Material to process -
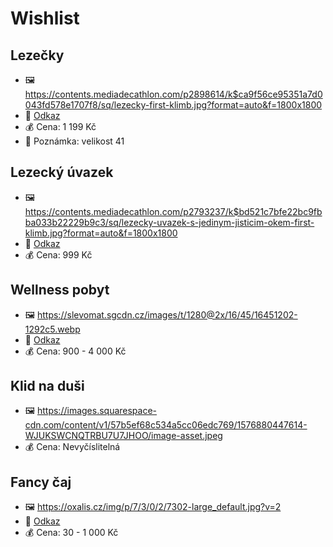 # Wishlist

## Lezečky
- 🖼️ https://contents.mediadecathlon.com/p2898614/k$ca9f56ce95351a7d0043fd578e1707f8/sq/lezecky-first-klimb.jpg?format=auto&f=1800x1800
- 🔗 [Odkaz](https://www.decathlon.cz/p/lezecky-first-klimb/_/R-p-303601?mc=8518575&c=%C4%8CERN%C3%81)
- 💰 Cena: 1 199 Kč
- 📝 Poznámka: velikost 41

## Lezecký úvazek
- 🖼️ https://contents.mediadecathlon.com/p2793237/k$bd521c7bfe22bc9fbba033b22229b9c3/sq/lezecky-uvazek-s-jedinym-jisticim-okem-first-klimb.jpg?format=auto&f=1800x1800
- 🔗 [Odkaz](https://www.decathlon.cz/p/lezecky-uvazek-s-jedinym-jisticim-okem-first-klimb/_/R-p-359266?mc=8919461&c=%C4%8CERN%C3%81_MODR%C3%81)
- 💰 Cena: 999 Kč

## Wellness pobyt
- 🖼️ https://slevomat.sgcdn.cz/images/t/1280@2x/16/45/16451202-1292c5.webp
- 🔗 [Odkaz](https://www.slevomat.cz/cestovani/co-chci-delat/relaxace-a-odpocinek/wellness?srsltid=AfmBOoq0W_tDvvV86h2XtaD0pDsof4iz-ruLWJk4MyCIAuNLbsBX3IfU)
- 💰 Cena: 900 - 4 000 Kč

## Klid na duši
- 🖼️ https://images.squarespace-cdn.com/content/v1/57b5ef68c534a5cc06edc769/1576880447614-WJUKSWCNQTRBU7U7JHOO/image-asset.jpeg
- 💰 Cena: Nevyčíslitelná

## Fancy čaj
- 🖼️ https://oxalis.cz/img/p/7/3/0/2/7302-large_default.jpg?v=2
- 🔗 [Odkaz](https://oxalis.cz/cs/caje-153/)
- 💰 Cena: 30 - 1 000 Kč
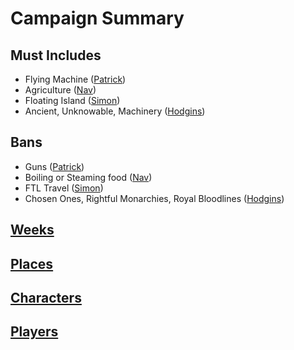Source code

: # Campaign Summary

## Must Includes

- Flying Machine ([Patrick](/Players/Patrick.md))
- Agriculture ([Nav](/Players/Nav.md))
- Floating Island ([Simon](/Players/Simon.md))
- Ancient, Unknowable, Machinery ([Hodgins](/Players/Hodgins.md))

## Bans

- Guns ([Patrick](/Players/Patrick.md))
- Boiling or Steaming food ([Nav](/Players/Nav.md))
- FTL Travel ([Simon](/Players/Simon.md))
- Chosen Ones, Rightful Monarchies, Royal Bloodlines ([Hodgins](/Players/Hodgins.md))

## [Weeks](/Weeks/README.md)

## [Places](/Places/README.md)

## [Characters](/Characters/README.md)

## [Players](/Players/README.md)
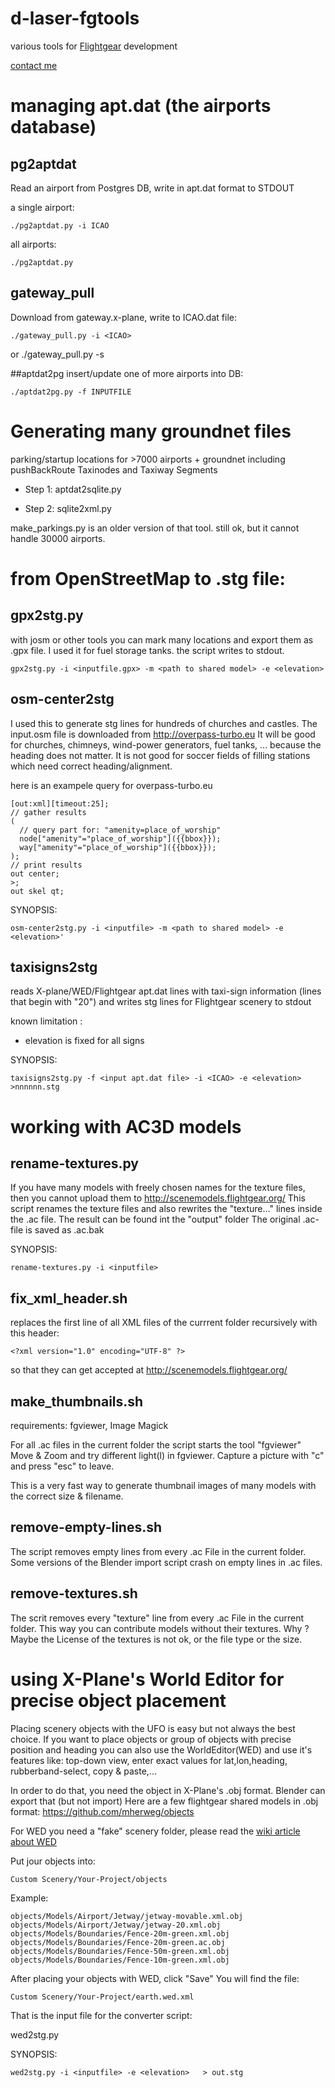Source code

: # d-laser-fgtools

various tools for [Flightgear](http://www.flightgear.org) development


[contact me](http://wiki.flightgear.org/User:Laserman/)

# managing apt.dat (the airports database)

## pg2aptdat
Read an airport from Postgres DB, write in apt.dat format to STDOUT

a single airport:

    ./pg2aptdat.py -i ICAO

all airports:

    ./pg2aptdat.py 

## gateway_pull
Download from gateway.x-plane, write to ICAO.dat file:

    ./gateway_pull.py -i <ICAO>
or 
    ./gateway_pull.py -s <sceneryId>

##aptdat2pg
insert/update one of more airports into DB:

    ./aptdat2pg.py -f INPUTFILE


# Generating many groundnet files
parking/startup locations for >7000 airports + groundnet including
pushBackRoute Taxinodes and Taxiway Segments

* Step 1:
    aptdat2sqlite.py

* Step 2:
    sqlite2xml.py

make_parkings.py is an older version of that tool. still ok,
but it cannot handle 30000 airports.

# from OpenStreetMap  to .stg file:

## gpx2stg.py
with josm or other tools you can mark many locations and export them as
.gpx file. I used it for fuel storage tanks.
the script writes to stdout.

    gpx2stg.py -i <inputfile.gpx> -m <path to shared model> -e <elevation>

## osm-center2stg
I used this to generate stg lines for hundreds of churches and castles. 
The input.osm  file is downloaded from http://overpass-turbo.eu
It will be good for churches, chimneys, wind-power generators, fuel tanks, ... because the
heading does not matter. It is not good for soccer fields of filling stations
which need correct heading/alignment.

here is an exampele query for overpass-turbo.eu
 
    [out:xml][timeout:25];
    // gather results
    (
      // query part for: "amenity=place_of_worship"
      node["amenity"="place_of_worship"]({{bbox}});
      way["amenity"="place_of_worship"]({{bbox}});
    );
    // print results
    out center;
    >;
    out skel qt;


SYNOPSIS:

    osm-center2stg.py -i <inputfile> -m <path to shared model> -e <elevation>'


## taxisigns2stg
reads X-plane/WED/Flightgear apt.dat lines with taxi-sign information 
(lines that begin with "20")
and writes stg lines for Flightgear scenery to stdout

known limitation :
* elevation is fixed for all signs 

SYNOPSIS:

    taxisigns2stg.py -f <input apt.dat file> -i <ICAO> -e <elevation>    >nnnnnn.stg



# working with AC3D models

## rename-textures.py
If you have many models with freely chosen names for the texture files,
then you cannot upload them to http://scenemodels.flightgear.org/
This script renames the texture files and also rewrites the "texture..."
lines inside the .ac file.
The result can be found int the "output" folder
The original .ac-file is saved as .ac.bak 

SYNOPSIS:

    rename-textures.py -i <inputfile>



## fix_xml_header.sh  
replaces the first line of all XML files of the currrent folder recursively
with this header:

    <?xml version="1.0" encoding="UTF-8" ?>

so that they can get accepted at   http://scenemodels.flightgear.org/  

## make_thumbnails.sh  
requirements: fgviewer, Image Magick

For all .ac files in the current folder the script starts the tool "fgviewer"
Move & Zoom and try different light(l) in fgviewer. Capture a picture with "c"  
and press "esc" to leave.

This is a very fast way to generate thumbnail images of many models with the 
correct size & filename.

## remove-empty-lines.sh  
The script removes empty lines from every .ac File in the current folder.
Some versions of the Blender import script crash on empty lines in .ac files.

## remove-textures.sh
The scrit removes every "texture" line from every .ac File in the current folder.
This way you can contribute models without their textures.
Why ? Maybe the License of the textures is not ok, or the file type or the size.



# using X-Plane's World Editor for precise object placement 
Placing scenery objects with the UFO is easy but not always the best choice.
If you want to place objects or group of objects with precise position and heading
you can also use the WorldEditor(WED) and use it's features like: top-down view, enter
exact values for lat,lon,heading, rubberband-select, copy & paste,...

In order to do that, you need the object in X-Plane's .obj format.
Blender can export that (but not import)
Here are a few flightgear shared models in .obj format: 
https://github.com/mherweg/objects

For WED you need a "fake" scenery folder, please read the [wiki article about WED](http://wiki.flightgear.org/WorldEditor)

Put jour objects into:  

    Custom Scenery/Your-Project/objects
Example:

    objects/Models/Airport/Jetway/jetway-movable.xml.obj
    objects/Models/Airport/Jetway/jetway-20.xml.obj
    objects/Models/Boundaries/Fence-20m-green.xml.obj
    objects/Models/Boundaries/Fence-20m-green.ac.obj
    objects/Models/Boundaries/Fence-50m-green.xml.obj
    objects/Models/Boundaries/Fence-10m-green.xml.obj

After placing your objects with WED, click "Save"
You will find the file:

    Custom Scenery/Your-Project/earth.wed.xml

That is the input file for the converter script:

wed2stg.py

SYNOPSIS:

    wed2stg.py -i <inputfile> -e <elevation>   > out.stg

To do - Wherever the string "green" occurs in the data, copy the line that holds it.

Answer box -
    objects/Models/Boundaries/Fence-20m-green.xml.obj
    objects/Models/Boundaries/Fence-20m-green.ac.obj
    objects/Models/Boundaries/Fence-50m-green.xml.obj
    objects/Models/Boundaries/Fence-10m-green.xml.obj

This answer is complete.